WORK REQUIRED: Search each line below for "water", then return the lines where it appears.
:: DATA PROVIDED ::
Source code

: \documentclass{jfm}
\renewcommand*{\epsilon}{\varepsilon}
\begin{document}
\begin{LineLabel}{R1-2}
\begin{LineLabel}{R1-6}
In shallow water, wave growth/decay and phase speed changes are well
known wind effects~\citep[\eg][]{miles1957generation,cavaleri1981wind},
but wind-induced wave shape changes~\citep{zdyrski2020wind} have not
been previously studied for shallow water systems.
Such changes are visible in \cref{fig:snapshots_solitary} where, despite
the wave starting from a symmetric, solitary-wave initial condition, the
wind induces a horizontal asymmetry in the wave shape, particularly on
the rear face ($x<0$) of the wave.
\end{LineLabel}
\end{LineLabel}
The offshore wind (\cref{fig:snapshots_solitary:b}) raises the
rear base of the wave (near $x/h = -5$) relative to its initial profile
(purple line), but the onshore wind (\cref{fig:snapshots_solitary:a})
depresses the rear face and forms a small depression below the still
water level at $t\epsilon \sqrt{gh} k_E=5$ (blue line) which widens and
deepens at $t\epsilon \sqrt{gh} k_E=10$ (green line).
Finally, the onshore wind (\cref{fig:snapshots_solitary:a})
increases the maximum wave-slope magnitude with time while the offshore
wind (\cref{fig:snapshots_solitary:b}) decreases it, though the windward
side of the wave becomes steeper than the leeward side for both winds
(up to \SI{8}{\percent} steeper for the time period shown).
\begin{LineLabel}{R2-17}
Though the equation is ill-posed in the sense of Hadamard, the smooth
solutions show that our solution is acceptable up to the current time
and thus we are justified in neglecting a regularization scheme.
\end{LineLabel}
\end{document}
:::
:: DATA PROVIDED ::
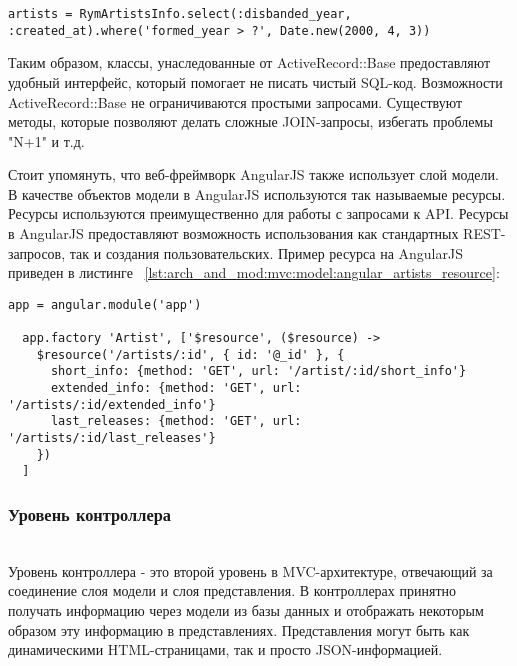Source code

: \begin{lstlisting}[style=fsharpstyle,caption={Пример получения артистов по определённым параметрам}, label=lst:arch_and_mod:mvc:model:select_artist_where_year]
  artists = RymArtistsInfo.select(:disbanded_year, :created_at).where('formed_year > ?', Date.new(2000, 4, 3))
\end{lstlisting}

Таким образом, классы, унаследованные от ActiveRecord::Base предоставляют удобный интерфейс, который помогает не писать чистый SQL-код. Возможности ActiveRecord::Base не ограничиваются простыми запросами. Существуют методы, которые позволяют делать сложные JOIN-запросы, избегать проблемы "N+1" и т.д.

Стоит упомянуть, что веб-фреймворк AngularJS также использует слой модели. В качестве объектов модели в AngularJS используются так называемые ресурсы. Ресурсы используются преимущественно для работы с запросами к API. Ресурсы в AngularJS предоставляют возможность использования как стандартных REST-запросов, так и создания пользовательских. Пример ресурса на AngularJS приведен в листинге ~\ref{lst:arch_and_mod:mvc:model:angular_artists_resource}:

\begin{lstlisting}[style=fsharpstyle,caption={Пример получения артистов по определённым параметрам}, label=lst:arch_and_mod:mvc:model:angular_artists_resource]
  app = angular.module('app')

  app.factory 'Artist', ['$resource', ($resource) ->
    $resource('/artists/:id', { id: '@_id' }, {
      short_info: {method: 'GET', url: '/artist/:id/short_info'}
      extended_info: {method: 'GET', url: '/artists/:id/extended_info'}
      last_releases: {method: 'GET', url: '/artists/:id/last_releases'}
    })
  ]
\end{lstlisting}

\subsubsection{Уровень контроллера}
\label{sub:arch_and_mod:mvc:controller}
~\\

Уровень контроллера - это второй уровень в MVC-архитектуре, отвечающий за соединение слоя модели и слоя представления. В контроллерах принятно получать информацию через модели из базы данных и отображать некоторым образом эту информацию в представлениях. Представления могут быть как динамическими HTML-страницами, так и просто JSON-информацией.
:::
YOUR SOLUTION:
In shallow water, wave growth/decay and phase speed changes are well
been previously studied for shallow water systems.
water level at $t\epsilon \sqrt{gh} k_E=5$ (blue line) which widens and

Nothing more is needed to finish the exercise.